Trekking around the Earth in its long rhythm, the light cast made Brandon smile, for the short time the satellite passed by. Beyond a rooftop, the satellite disappeared from view. The heavens were emptier than they’d been before it came.

Its orbit would decline and someday end, burning apart. No merchandise that human beings had made would last forever, and a time would come that Brandon would no longer see satellites above. There would be only persevering planets, stars, and phases of the moon: forever every moment. From the vantage of the stars, one man was very small among the grooves and ruts of earth.

Comets would return, in orbits some longer than human lives, shining between the stars as they passed close to Earth. Men and women didn’t make what they recognised and mapped among the skies. In another era of a science, astronomers might again recognise the images from old tapestries and name the comets in their honour. The names that later eras gave patterns in the sky mightn’t be the names that Brandon knew.

His life and solitude were those of the last Englishman born in Darlington. There was no answer as to why little he was alive. His might be aged England’s final family, but nothing more or less was special about his parents’ only child.

If Brandon were to choose the only Englishman, then he would not have chosen him. He’d been neither the most brilliant nor diligent. He’d not been the strongest, fastest, or most agile. He’d not been anybody’s hero, even if his parents thought so well of him. His life would not make him a hero for ordinary men were not heroic, except that Brandon’s parents had been heroic for bearing him.

Trying to fathom why he was born was too draining an indulgence. The converse was no less problematical: why his generation was so few. If there’d been reasons, then he wasn’t smart enough to notice.

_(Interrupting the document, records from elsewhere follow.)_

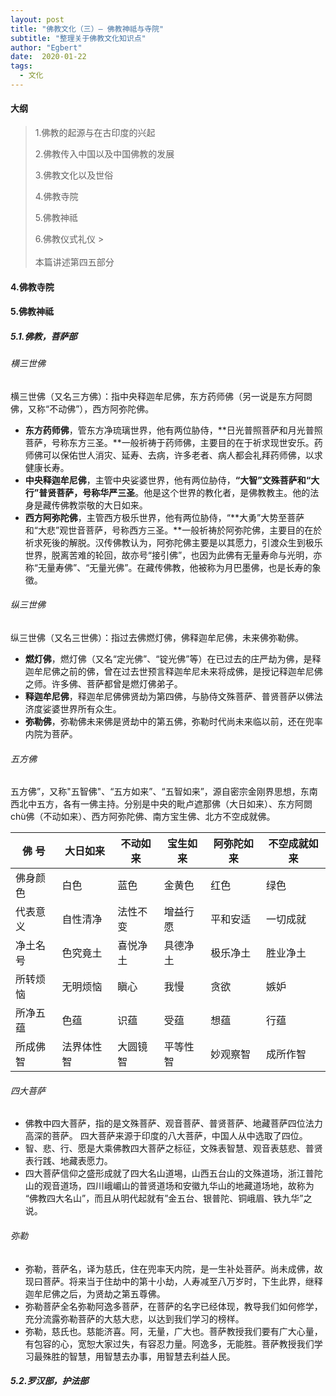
 ```yaml
---
layout: post
title: "佛教文化（三）— 佛教神祗与寺院"
subtitle: "整理关于佛教文化知识点"
author: "Egbert"
date:  2020-01-22
tags:
  - 文化
---
```


#### 大纲
> 
> <p>1.佛教的起源与在古印度的兴起
> <p>2.佛教传入中国以及中国佛教的发展
> <p>3.佛教文化以及世俗
> <p>4.佛教寺院
> <p>5.佛教神祗
> <p>6.佛教仪式礼仪
> > <br/><br/>
> 本篇讲述第四五部分

#### 4.佛教寺院


#### 5.佛教神祗
##### 5.1.佛教，菩萨部

###### 横三世佛
横三世佛（又名三方佛）：指中央释迦牟尼佛，东方药师佛（另一说是东方阿閦佛，又称“不动佛”），西方阿弥陀佛。
- **东方药师佛**，管东方净琉璃世界，他有两位胁侍，**日光普照菩萨和月光普照菩萨，号称东方三圣。**一般祈祷于药师佛，主要目的在于祈求现世安乐。药师佛可以保佑世人消灾、延寿、去病，许多老者、病人都会礼拜药师佛，以求健康长寿。 
- **中央释迦牟尼佛**，主管中央娑婆世界，他有两位胁侍，**“大智”文殊菩萨和“大行”普贤菩萨，号称华严三圣**。他是这个世界的教化者，是佛教教主。他的法身是藏传佛教崇敬的大日如来。
- **西方阿弥陀佛**，主管西方极乐世界，他有两位胁侍，“**大勇”大势至菩萨和“大悲”观世音菩萨，号称西方三圣。**一般祈祷於阿弥陀佛，主要目的在於祈求死後的解脱。汉传佛教认为，阿弥陀佛主要是以其愿力，引渡众生到极乐世界，脱离苦难的轮回，故亦号“接引佛”，也因为此佛有无量寿命与光明，亦称“无量寿佛”、“无量光佛”。在藏传佛教，他被称为月巴墨佛，也是长寿的象徵。

###### 纵三世佛
纵三世佛（又名三世佛）：指过去佛燃灯佛，佛释迦牟尼佛，未来佛弥勒佛。
- **燃灯佛**，燃灯佛（又名“定光佛”、“锭光佛”等）在已过去的庄严劫为佛，是释迦牟尼佛之前的佛，曾在过去世预言释迦牟尼未来将成佛，是授记释迦牟尼佛之师。许多佛、菩萨都曾是燃灯佛弟子。
- **释迦牟尼佛**，释迦牟尼佛佛贤劫为第四佛，与胁侍文殊菩萨、普贤菩萨以佛法济度娑婆世界所有众生。
- **弥勒佛**，弥勒佛未来佛是贤劫中的第五佛，弥勒时代尚未来临以前，还在兜率内院为菩萨。

###### 五方佛
五方佛”，又称"五智佛"、“五方如来”、“五智如来”，源自密宗金刚界思想，东南西北中五方，各有一佛主持。分别是中央的毗卢遮那佛（大日如来）、东方阿閦chù佛（不动如来）、西方阿弥陀佛、南方宝生佛、北方不空成就佛。


| 佛 号    | 大日如来   | 不动如来 | 宝生如来 | 阿弥陀如来 | 不空成就如来 |
| -------- | ---------- | -------- | -------- | ---------- | ------------ |
| 佛身颜色 | 白色       | 蓝色     | 金黄色   | 红色       | 绿色         |
| 代表意义 | 自性清净   | 法性不变 | 增益行愿 | 平和安适   | 一切成就     |
| 净土名号 | 色究竟土   | 喜悦净土 | 具德净土 | 极乐净土   | 胜业净土     |
| 所转烦恼 | 无明烦恼   | 瞋心     | 我慢     | 贪欲       | 嫉妒         |
| 所净五蕴 | 色蕴       | 识蕴     | 受蕴     | 想蕴       | 行蕴         |
| 所成佛智 | 法界体性智 | 大圆镜智 | 平等性智 | 妙观察智   | 成所作智     |


###### 四大菩萨
- 佛教中四大菩萨，指的是文殊菩萨、观音菩萨、普贤菩萨、地藏菩萨四位法力高深的菩萨。 四大菩萨来源于印度的八大菩萨，中国人从中选取了四位。
- 智、悲、行、愿是大乘佛教四大菩萨之标征，文殊表智慧、观音表慈悲、普贤表行践、地藏表愿力。
- 四大菩萨信仰之盛形成就了四大名山道埸，山西五台山的文殊道场，浙江普陀山的观音道场，四川峨嵋山的普贤道场和安徽九华山的地藏道场地，故称为 “佛教四大名山”，而且从明代起就有”金五台、银普陀、铜峨眉、铁九华”之说。

###### 弥勒
- 弥勒，菩萨名，译为慈氏，住在兜率天内院，是一生补处菩萨。尚未成佛，故现曰菩萨。将来当于住劫中的第十小劫，人寿减至八万岁时，下生此界，继释迦牟尼佛之后，为贤劫之第五尊佛。
- 弥勒菩萨全名弥勒阿逸多菩萨，在菩萨的名字已经体现，教导我们如何修学，充分流露弥勒菩萨的大慈大悲，以达到我们学习的榜样。
- 弥勒，慈氏也。慈能济喜。阿，无量，广大也。菩萨教授我们要有广大心量，有包容的心，宽恕大家过失，有容忍力量。阿逸多，无能胜。菩萨教授我们学习最殊胜的智慧，用智慧去办事，用智慧去利益人民。

##### 5.2.罗汉部，护法部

Brandon had no more reason to be born than other English people of whom he’d been a part, but England’s older children aged. Older people usually died before younger people did. His fortune was to have survived thus far by the chance of being the last one left in line, but he too would grow old. He didn’t know how good or bad the fortunes his could be, undeserved on him. Such was his fate, that lonely astronaut in an English market town.

His parents were closer than childless Europeans to immortality, but still they died. They would die again if Brandon died, as everybody died, without a child to bury him or mourn him. Deferring England’s death only until then, whittled down to one poor person, England would be dead when the last Englishman was dead.

If England was dead, time was burying her. The grave that England made might be all to endure.